Analysis of recombination patterns of E25
For a better understanding of the recombinant pattern of E25, a total of 37 sequences containing 7 genotypes (A, D-I) were used to construct phylogenetic trees based on the P1, P2, and P3 regions with the prototypes of other serotypes in the EVB group respectively. Among them, 18 sequences were obtained from this study and 19 were downloaded from GenBank (Figure 4A, B, C). The results showed that all 37 strains of E25 clustered together in the P1 region and branched in the P2 and P3 regions. We defined 18 lineages to facilitate the analysis of their recombination patterns (Fig 4A, B, C, Supplementary Table S5), and Genotype F could be divided into nine lineages (lineage F1-F9), while Genotype E had one lineage (lineage E). Analysis using Simplot software revealed significant differences in nucleotide similarity between Genotype E and Genotype F, with the nine lineages of Genotype F showing large differences in the P2 and P3 regions (Figure 4D). This is also consistent with the results of the phylogenetic trees constructed by P2 and P3 and also shows that the recombination pattern differs between different lineages. According to the differences among these lineages, 17 recombination patterns were identified, of which Genotype F can be divided into 9 recombination patterns. For further validation, we randomly selected one strain from each of these 17 lineages as the reference sequence and used RDP4 software for recombination analysis, which showed that the breakpoint position information of each of the 17 reference sequences was different, and in addition, the serotypes of the prevalent strains that recombined with the seventeen reference strains also differed significantly (Figure 4E, Supplementary Table S6). This also confirms that the reorganization patterns of the 17 lineages classified are indeed different.

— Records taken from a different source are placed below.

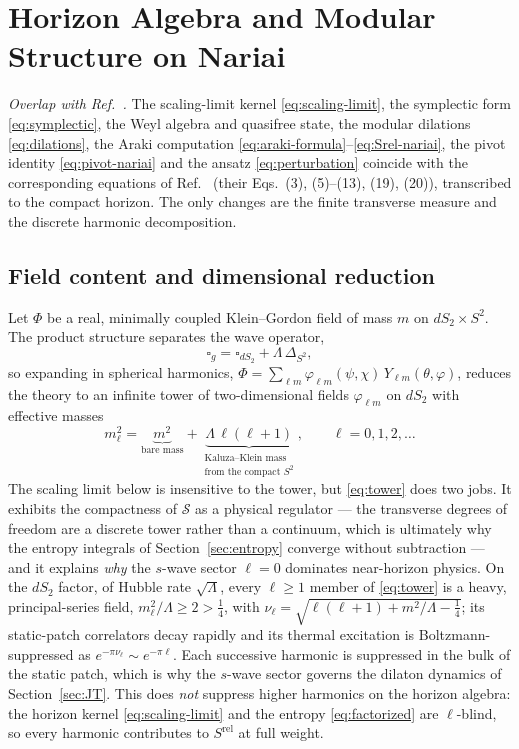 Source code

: \documentclass[11pt]{article}
\newcommand{\Srel}{S^{\mathrm{rel}}}
\newcommand{\Nariai}{Nariai}
\begin{document}
\section{Horizon Algebra and Modular Structure on \Nariai{}}
\label{sec:algebra}

\noindent\emph{Overlap with Ref.~\cite{DorauMuch}.} The scaling-limit kernel \eqref{eq:scaling-limit}, the symplectic form \eqref{eq:symplectic}, the Weyl algebra and quasifree state, the modular dilations \eqref{eq:dilations}, the Araki computation \eqref{eq:araki-formula}--\eqref{eq:Srel-nariai}, the pivot identity \eqref{eq:pivot-nariai} and the ansatz \eqref{eq:perturbation} coincide with the corresponding equations of Ref.~\cite{DorauMuch} (their Eqs.~(3), (5)--(13), (19), (20)), transcribed to the compact horizon. The only changes are the finite transverse measure and the discrete harmonic decomposition.

\subsection{Field content and dimensional reduction}

Let $\Phi$ be a real, minimally coupled Klein--Gordon field of mass $m$ on $dS_2 \times S^2$. The product structure separates the wave operator,
\begin{equation}
\square_g = \square_{dS_2} + \Lambda\, \Delta_{S^2},
\end{equation}
so expanding in spherical harmonics, $\Phi = \sum_{\ell m} \varphi_{\ell m}(\psi,\chi)\, Y_{\ell m}(\theta,\varphi)$, reduces the theory to an infinite tower of two-dimensional fields $\varphi_{\ell m}$ on $dS_2$ with effective masses
\begin{equation}
m_\ell^2 = \underbrace{m^2}_{\text{bare mass}} + \underbrace{\Lambda\,\ell(\ell+1)}_{\substack{\text{Kaluza--Klein mass}\\ \text{from the compact } S^2}}, \qquad \ell = 0, 1, 2, \dots
\label{eq:tower}
\end{equation}
The scaling limit below is insensitive to the tower, but \eqref{eq:tower} does two jobs. It exhibits the compactness of $\mathcal{S}$ as a physical regulator --- the transverse degrees of freedom are a discrete tower rather than a continuum, which is ultimately why the entropy integrals of Section~\ref{sec:entropy} converge without subtraction --- and it explains \emph{why} the $s$-wave sector $\ell = 0$ dominates near-horizon physics. On the $dS_2$ factor, of Hubble rate $\sqrt{\Lambda}$, every $\ell \ge 1$ member of \eqref{eq:tower} is a heavy, principal-series field, $m_\ell^2/\Lambda \ge 2 > \tfrac{1}{4}$, with $\nu_\ell = \sqrt{\ell(\ell+1) + m^2/\Lambda - \tfrac{1}{4}}$; its static-patch correlators decay rapidly and its thermal excitation is Boltzmann-suppressed as $e^{-\pi\nu_\ell} \sim e^{-\pi\ell}$. Each successive harmonic is suppressed in the bulk of the static patch, which is why the $s$-wave sector governs the dilaton dynamics of Section~\ref{sec:JT}. This does \emph{not} suppress higher harmonics on the horizon algebra: the horizon kernel \eqref{eq:scaling-limit} and the entropy \eqref{eq:factorized} are $\ell$-blind, so every harmonic contributes to $\Srel$ at full weight.
\end{document}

A positive selection site was detected in genotype F
Since the P1 region sequences of other genotypes were rare or absent (Supplementary Table S6), we selected Genotype F, which had a relatively large number of sequences, for analysis. By analyzing the selection pressure of global Genotype F globally, we found that the average ratio of nonsynonymous to synonymous amino acid substitutions (dN/dS) in the P1 region was 0.207. There was a positive selection site at amino acid position 274 in the VP1 region, which was identified by both the MEME and SCLA models. Moreover, the amino acids at this site also differed among the reference strains on the 9 different lineages of Genotype F (Figure 5). Since the VP1 structural protein contains some important antigenic sites, we speculated that changes in this site may increase the ability of the virus to invade the host. Therefore, the pathogenicity and transmission of the Genotype F virus in the population are improved, but further animal experiments are needed to verify this.